Interestingly, the key enzyme GDP-L-galactose phosphorylase (GGP, CA.PGAv.1.6.scaffold65.175) of the AsA key synthesis pathway (L-galactose pathway) was highly expressed in Z6. Furthermore, on the 10th and 50th days, GGP expression in Z6 was 2.42 times and 6.14 times higher than that in Z5, respectively, indicating that GGP is the key enzyme of pepper AsA synthesis. The phylogenetic analysis of GGP proteins in Capsicum annuum and other species showed that GGP proteins in Capsicum annuum had high homology with those in Solanum melongena, Solanum lycopersicum, and Solanum tuberosum, with a homology of 94.04%, 93.35%, 93.14%, respectively (Figure 7). GGP promoter and CDS sanger sequencing showed that Z6 had the same sequence as the reference genome. However, there were eight SNP variations in CDS between Z5 and the reference genome. These included three synonymous mutations located at +279 bp, +1038 bp and +1146 bp. Moreover, five non-synonymous mutations at +744 bp, +774 bp, +785 bp, +790 bp, and +1217 bp resulted in changes in the 248th, 258th, 262th, 264th, 406th amino acid residues, from phenylalanine (TTC) to leucine (TTA), from isoleucine (ATA) to methionine (ATG), from glycine (GGT) to aspartic acid (GAT), from arginine (AGA) to glycine (GGA), and from proline (CCT) to glycine (CGT), respectively (Figure S1). The Z5 promoter was only 92.94% similar to the genome sequence, and it had a large degree of mutation (Figure S2) affecting the expression of GGP. Therefore, GGP was the candidate gene for causing the difference in AsA content between Z5 and Z6.
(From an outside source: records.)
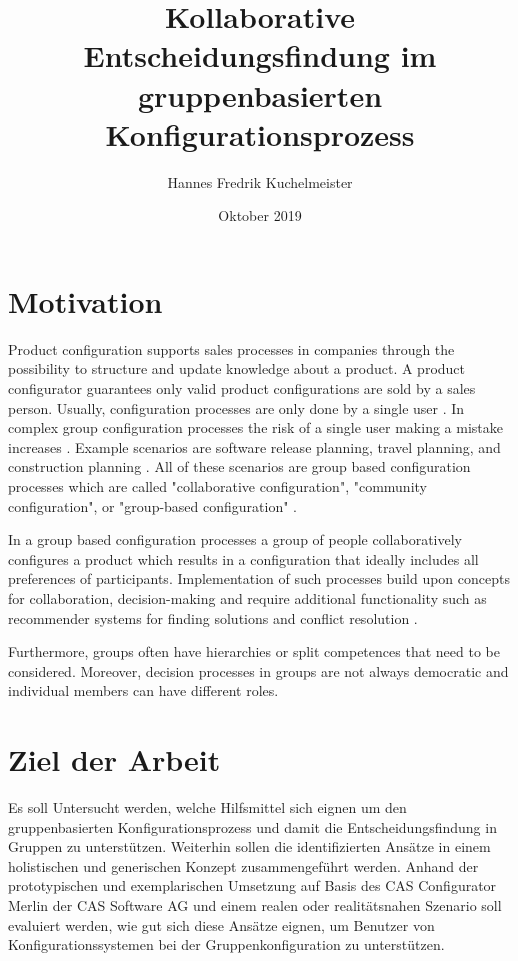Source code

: \documentclass{article}
\title{Kollaborative Entscheidungsfindung im gruppenbasierten Konfigurationsprozess}
\author{Hannes Fredrik Kuchelmeister}
\date{Oktober 2019}
\begin{document}
\maketitle

\section{Motivation}

Product configuration supports sales processes in companies through the possibility to structure and update knowledge about a product. A product configurator guarantees only valid product configurations are sold by a sales person. Usually, configuration processes are only done by a single user \cite{felferningGroupBasedConfiguration2016, velasquez-guevaraMultiSPLOTSupportingMultiuser2018a}.
In complex group configuration processes the risk of a single user making a mistake increases \cite{felfernigGroupDecisionSupport2011}.
Example scenarios are software release planning, travel planning, and construction planning \cite{felfernigOpenConfiguration2014}. All of these scenarios are group based configuration processes which are called "collaborative configuration", "community configuration", or "group-based configuration" \cite{felferningGroupBasedConfiguration2016, felfernigOpenConfiguration2014,mendoncaCollaborativeProductConfiguration2008,felfernigKnowledgebasedConfigurationResearch2014}.

In a group based configuration processes a group of people collaboratively configures a product which results in a configuration that ideally includes all preferences of participants. Implementation of such processes build upon concepts for collaboration, decision-making and require additional functionality such as recommender systems for finding solutions and conflict resolution \cite{felfernigKnowledgebasedConfigurationResearch2014}.


Furthermore, groups often have hierarchies or split competences that need to be considered. Moreover, decision processes in groups are not always democratic and individual members can have different roles.

\section{Ziel der Arbeit}

Es soll Untersucht werden, welche Hilfsmittel sich eignen um den gruppenbasierten Konfigurationsprozess und damit die Entscheidungsfindung in Gruppen zu unterstützen. Weiterhin sollen die identifizierten Ansätze in einem holistischen und generischen Konzept zusammengeführt werden. Anhand der prototypischen und exemplarischen Umsetzung auf Basis des CAS Configurator Merlin der CAS Software AG und einem realen oder realitätsnahen Szenario soll evaluiert werden, wie gut sich diese Ansätze eignen, um Benutzer von Konfigurationssystemen bei der Gruppenkonfiguration zu unterstützen. 
\end{document}
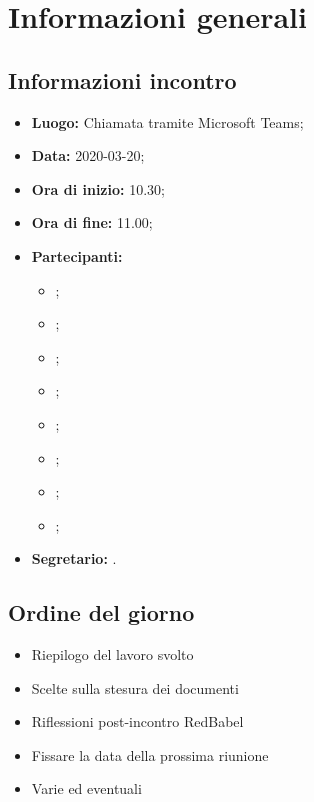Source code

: \section{Informazioni generali}
\subsection{Informazioni incontro}
\begin{itemize}
	\item \textbf{Luogo:} Chiamata tramite Microsoft Teams; 
	\item \textbf{Data:} 2020-03-20;
	\item \textbf{Ora di inizio:} 10.30; 
	\item \textbf{Ora di fine:} 11.00; 
	\item \textbf{Partecipanti:}
		\begin{itemize}
			\item \VB; 
			\item \LB; 
			\item \NF; 
			\item \EG; 
			\item \FJ; 
			\item \MP; 
			\item \AS; 
			\item \AZ; 
		\end{itemize}
	\item \textbf{Segretario:} \LB. 
\end{itemize}

\subsection{Ordine del giorno}
\begin{itemize}
	\item Riepilogo del lavoro svolto
	\item Scelte sulla stesura dei documenti
	\item Riflessioni post-incontro RedBabel
	\item Fissare la data della prossima riunione
	\item Varie ed eventuali
\end{itemize}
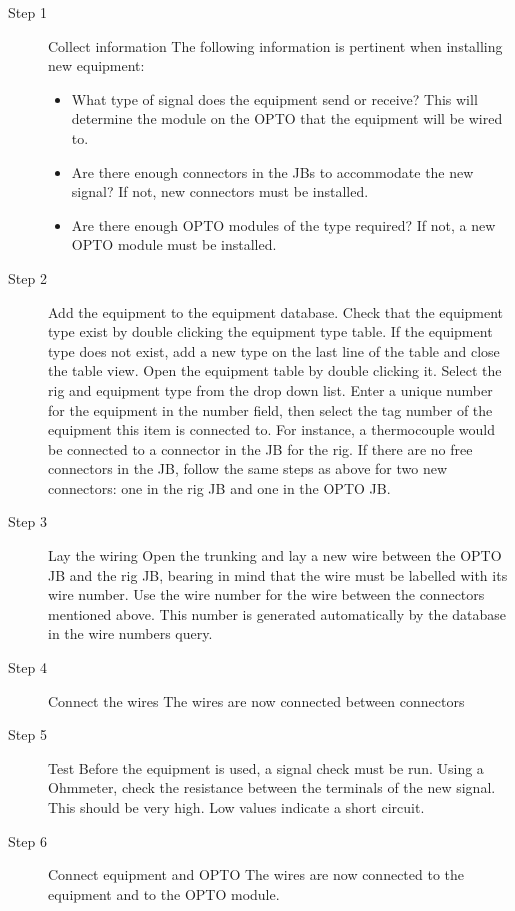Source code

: \begin{description}
\item[Step 1] Collect information
The following information is pertinent when installing new equipment:
\begin{itemize}
	\item	What type of signal does the equipment send or receive?  This will determine the module on the OPTO that the equipment will be wired to.
	\item	Are there enough connectors in the JBs to accommodate the new signal?  If not, new connectors must be installed.
	\item	Are there enough OPTO modules of the type required? If not, a new OPTO module must be installed.
\end{itemize}

\item[Step 2] Add the equipment to the equipment database.
Check that the equipment type exist by double clicking the equipment type table.  If the equipment type does not exist, add a new type on the last line of the table and close the table view.  Open the equipment table by double clicking it.  Select the rig and equipment type from the drop down list.  Enter a unique number for the equipment in the number field, then select the tag number of the equipment this item is connected to.  For instance, a thermocouple would be connected to a connector in the JB for the rig.
If there are no free connectors in the JB, follow the same steps as above for two new connectors: one in the rig JB and one in the OPTO JB.

\item[Step 3] Lay the wiring
Open the trunking and lay a new wire between the OPTO JB and the rig JB, bearing in mind that the wire must be labelled with its wire number.  Use the wire number for the wire between the connectors mentioned above.  This number is generated automatically by the database in the wire numbers query.

\item[Step 4] Connect the wires
The wires are now connected between connectors

\item[Step 5] Test
Before the equipment is used, a signal check must be run.  Using a Ohmmeter, check the resistance between the terminals of the new signal.  This should be very high.  Low values indicate a short circuit.

\item[Step 6] Connect equipment and OPTO
The wires are now connected to the equipment and to the OPTO module.
\end{description}

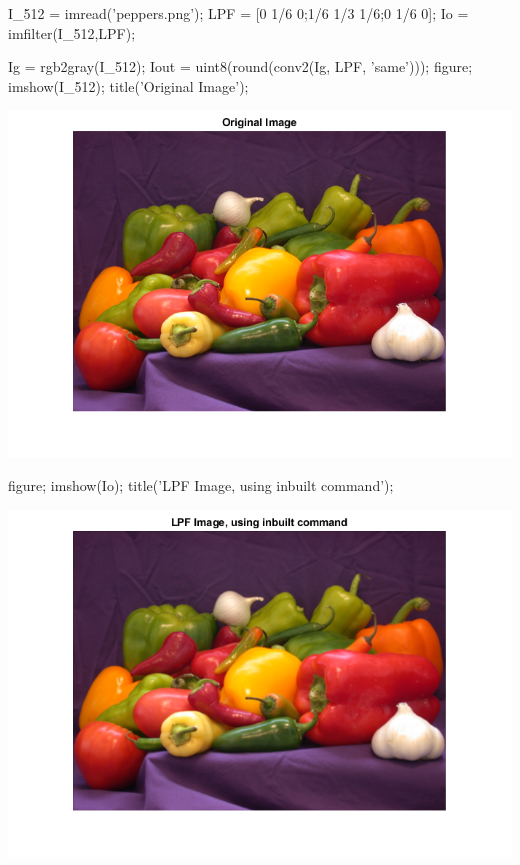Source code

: \documentclass[12pt, onecolumn]{IEEEtran}
\begin{document}
\vspace{1em}
\begin{matlabcode}
I_512 =  imread('peppers.png'); %
LPF = [0 1/6 0;1/6 1/3 1/6;0 1/6 0]; %
Io = imfilter(I_512,LPF); %

Ig = rgb2gray(I_512); %
Iout = uint8(round(conv2(Ig, LPF, 'same')));  %
figure; imshow(I_512); title('Original Image'); %
\end{matlabcode}
\begin{center}
\includegraphics[width=\maxwidth{69.44305067737079em}]{figure_12.png}
\end{center}
\begin{matlabcode}
figure; imshow(Io); title('LPF Image, using inbuilt command'); %
\end{matlabcode}
\begin{center}
\includegraphics[width=\maxwidth{69.44305067737079em}]{figure_13.png}
\end{center}
\end{document}
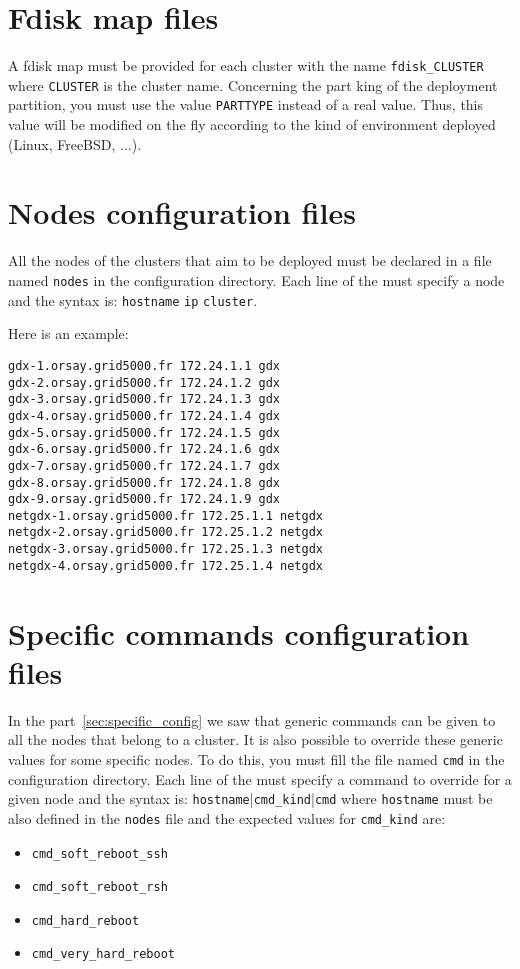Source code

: \documentclass[a4wide,10pt,oneside]{book}
\begin{document}
\section{Fdisk map files}
A fdisk map must be provided for each cluster with the name \texttt{fdisk\_CLUSTER} where \texttt{CLUSTER} is the cluster name. Concerning the part king of the deployment partition, you must use the value \texttt{PARTTYPE} instead of a real value. Thus, this value will be modified on the fly according to the kind of environment deployed (Linux, FreeBSD, ...).

\section{Nodes configuration files}
All the nodes of the clusters that aim to be deployed must be declared in a file named \texttt{nodes} in the configuration directory. Each line of the must specify a node and the syntax is: \texttt{hostname} \texttt{ip} \texttt{cluster}.

Here is an example:
\begin{small}
\begin{verbatim}
gdx-1.orsay.grid5000.fr 172.24.1.1 gdx
gdx-2.orsay.grid5000.fr 172.24.1.2 gdx
gdx-3.orsay.grid5000.fr 172.24.1.3 gdx
gdx-4.orsay.grid5000.fr 172.24.1.4 gdx
gdx-5.orsay.grid5000.fr 172.24.1.5 gdx
gdx-6.orsay.grid5000.fr 172.24.1.6 gdx
gdx-7.orsay.grid5000.fr 172.24.1.7 gdx
gdx-8.orsay.grid5000.fr 172.24.1.8 gdx
gdx-9.orsay.grid5000.fr 172.24.1.9 gdx
netgdx-1.orsay.grid5000.fr 172.25.1.1 netgdx
netgdx-2.orsay.grid5000.fr 172.25.1.2 netgdx
netgdx-3.orsay.grid5000.fr 172.25.1.3 netgdx
netgdx-4.orsay.grid5000.fr 172.25.1.4 netgdx
\end{verbatim}
\end{small}

\section{Specific commands configuration files}
In the part~\ref{sec:specific_config} we saw that generic commands can be given to all the nodes that belong to a cluster. It is also possible to override these generic values for some specific nodes. To do this, you must fill the file named \texttt{cmd} in the configuration directory. Each line of the must specify a command to override for a given node and the syntax is: \texttt{hostname}|\texttt{cmd\_kind}|\texttt{cmd} where \texttt{hostname} must be also defined in the \texttt{nodes} file and the expected values for \texttt{cmd\_kind} are:
\begin{itemize}
\item \texttt{cmd\_soft\_reboot\_ssh}
\item \texttt{cmd\_soft\_reboot\_rsh}
\item \texttt{cmd\_hard\_reboot}
\item \texttt{cmd\_very\_hard\_reboot}
\end{itemize}
\end{document}
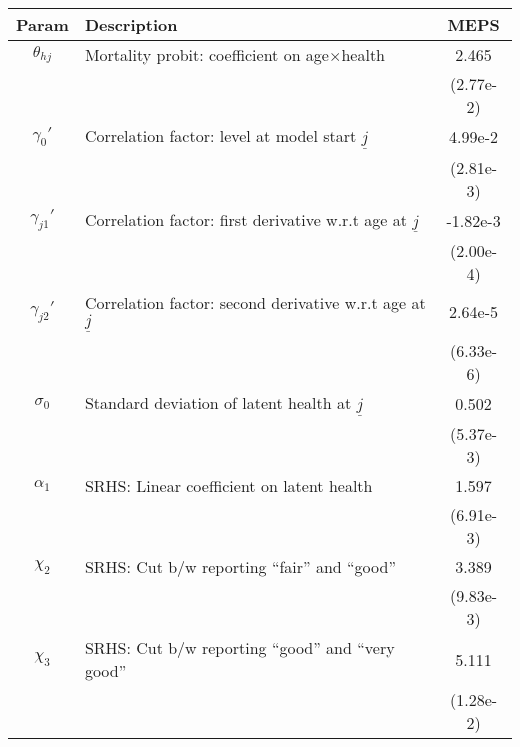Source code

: \begin{table}[ht]\label{MEPSwomenOtherParams}
\footnotesize
\begin{center}
\begin{tabular}{clc}
\hline \hline
Param & Description & MEPS \\
\hline
$\theta_{hj}$ & Mortality probit: coefficient on age$\times$health & 2.465 \\
 & & (2.77e-2) \\
$\gamma_{0}'$ & Correlation factor: level at model start $\underline{j}$ & 4.99e-2 \\
 & & (2.81e-3) \\
$\gamma_{j1}'$ & Correlation factor: first derivative w.r.t age at $\underline{j}$ & -1.82e-3 \\
 & & (2.00e-4) \\
$\gamma_{j2}'$ & Correlation factor: second derivative w.r.t age at $\underline{j}$ & 2.64e-5 \\
 & & (6.33e-6) \\
$\sigma_{0}$ & Standard deviation of latent health at $\underline{j}$ & 0.502 \\
 & & (5.37e-3) \\
$\alpha_1$ & SRHS: Linear coefficient on latent health & 1.597 \\
 & & (6.91e-3) \\
$\chi_2$ & SRHS: Cut b/w reporting ``fair'' and ``good'' & 3.389 \\
 & & (9.83e-3) \\
$\chi_3$ & SRHS: Cut b/w reporting ``good'' and ``very good'' & 5.111 \\
 & & (1.28e-2) \\
\hline\hline
\end{tabular}
\end{center}
\end{table}
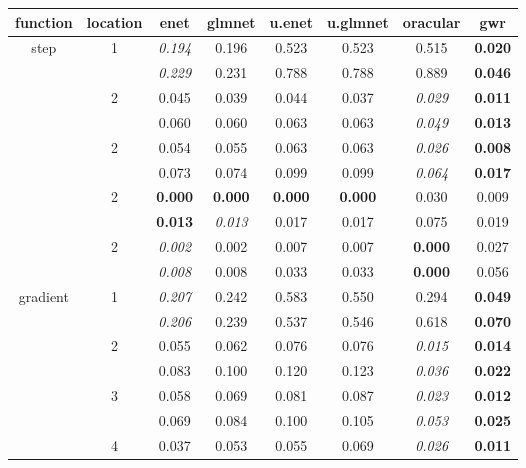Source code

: \documentclass[authoryear, review, 11pt]{elsarticle}
\begin{document}
\begin{table}
\thispagestyle{empty}
\begin{center}
\begin{tabular}{cccccccc}
 function & location & enet & glmnet & u.enet & u.glmnet & oracular & gwr \\ 
  \hline
  \multirow{10}{*}{step} & \multirow{2}{*}{1} & \emph{0.194} & 0.196 & 0.523 & 0.523 & 0.515 & \textbf{0.020} \\ 
   &  & \emph{0.229} & 0.231 & 0.788 & 0.788 & 0.889 & \textbf{0.046} \\ 
   \cline{3-8}
   & \multirow{2}{*}{2} & 0.045 & 0.039 & 0.044 & 0.037 & \emph{0.029} & \textbf{0.011} \\ 
   &  & 0.060 & 0.060 & 0.063 & 0.063 & \emph{0.049} & \textbf{0.013} \\ 
   \cline{3-8}
   & \multirow{2}{*}{2} & 0.054 & 0.055 & 0.063 & 0.063 & \emph{0.026} & \textbf{0.008} \\ 
   &  & 0.073 & 0.074 & 0.099 & 0.099 & \emph{0.064} & \textbf{0.017} \\ 
   \cline{3-8}
   & \multirow{2}{*}{2} & \textbf{0.000} & \textbf{0.000} & \textbf{0.000} & \textbf{0.000} & 0.030 & 0.009 \\ 
   &  & \textbf{0.013} & \emph{0.013} & 0.017 & 0.017 & 0.075 & 0.019 \\ 
   \cline{3-8}
   & \multirow{2}{*}{2} & \emph{0.002} & 0.002 & 0.007 & 0.007 & \textbf{0.000} & 0.027 \\ 
   &  & \emph{0.008} & 0.008 & 0.033 & 0.033 & \textbf{0.000} & 0.056 \\ 
   \hline
  \multirow{10}{*}{gradient} & \multirow{2}{*}{1} & \emph{0.207} & 0.242 & 0.583 & 0.550 & 0.294 & \textbf{0.049} \\ 
   &  & \emph{0.206} & 0.239 & 0.537 & 0.546 & 0.618 & \textbf{0.070} \\ 
   \cline{3-8}
   & \multirow{2}{*}{2} & 0.055 & 0.062 & 0.076 & 0.076 & \emph{0.015} & \textbf{0.014} \\ 
   &  & 0.083 & 0.100 & 0.120 & 0.123 & \emph{0.036} & \textbf{0.022} \\ 
   \cline{3-8}
   & \multirow{2}{*}{3} & 0.058 & 0.069 & 0.081 & 0.087 & \emph{0.023} & \textbf{0.012} \\ 
   &  & 0.069 & 0.084 & 0.100 & 0.105 & \emph{0.053} & \textbf{0.025} \\ 
   \cline{3-8}
   & \multirow{2}{*}{4} & 0.037 & 0.053 & 0.055 & 0.069 & \emph{0.026} & \textbf{0.011} \\ 

\end{tabular}
\end{center}
\end{table}
\end{document}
2.7. Silencing of GGP Reduced the Content of AsA in Fruit

According to the transcriptome results, we silenced GGP in a high AsA pepper variety. There was no significant difference in AsA content among pTRV1 + pTRV2-CCS-R (red pericarp of plants infiltrated with pTRV1 + pTRV2-CCS), pTRV1 + pTRV2-CCS-Y (yellow pericarp of plants infiltrated with pTRV1 + pTRV2-CCS-GGP), and pTRV1 + pTRV2-R (pericarp of plants infiltrated with pTRV1 + pTRV2). The AsA content in pTRV1 + pTRV2-CCS-GGP-R (red pericarp of plants infiltrated with pTRV1 + pTRV2-CCS-GGP) was 60.83% of that in pTRV1 + pTRV2-R, and the AsA content in pTRV1 + pTRV2-CCS-GGP-Y (yellow pericarp of plants infiltrated with pTRV1 + pTRV2-CCS) was 28.68% of that in pTRV1 + pTRV2-R (Figure 8A–D). Therefore, the expression of GGP significantly affects the content of AsA in pepper fruit, indicating that it is the key gene for the synthesis of AsA in pepper fruit.
The expression of CCS in pTRV1 + pTRV2-CCS-R and pTRV1 + pTRV2-CCS-GGP-R were not significantly different from that in the negative control pTRV1 + pTRV2-R (Figure 8E). The expression of CCS in pTRV1 + pTRV2-CCS-R was decreased to 14.95% of that of pTRV1 + pTRV2-R, the expression of CCS in pTRV1 + pTRV2-CCS-GGP-Y decreased to 6.47% of that of pTRV1 + pTRV2-R (Figure 8E). The expression of GGP was not significantly different between pTRV1 + pTRV2-R and pTRV1 + pTRV2-CCS-R, pTRV1 + pTRV2-CCS-Y, and pTRV1 + pTRV2-CCS-GGP-R. The expression of GGP in pTRV1 + pTRV2-CCS-GGP-Y decreased to 17.38% of that of pTRV1 + pTRV2-R (Figure 8E).

2.8. Validation by qRT-PCR

A qRT-PCR investigation of 10 genes confirmed the RNA-seq results. The qRT-PCR study of these 10 genes indicated significant expression-level changes that were largely consistent with the RNA-seq results (Figure 9). Between the RNA-seq and qRT-PCR data, the mean correlation value was 0.842 (0.715–0.933) and data are presented in Table S5. The expression pattern determined by qRT-PCR was consistent with RNA-seq (Figure 9), indicating that the data of RNA-seq were valid.

3. Discussion

3.1. Different Pepper Varieties Have Different Accumulation Patterns of AsA Content

The AsA content of pepper fruits differs significantly among varieties [29]. We measured the AsA content of pepper fruits in Z5 and Z6. The AsA content in the fruit of Z6 continued to increase throughout the development stage, but the AsA content in the fruit of Z5 remained constant at 46.48 mg/100 g after day 50 (Figure 1). The content of AsA in the pepper fruit increased during the early stage, but showed different accumulation patterns in the later stage. Our results were consistent with previous reports where, in some varieties, the AsA content continued to increase during the later stage of fruit development [3,25]. Furthermore, some maintained a constant level during the later stage [3,26], and the AsA content even decreased in some during the later stage of fruit development [30].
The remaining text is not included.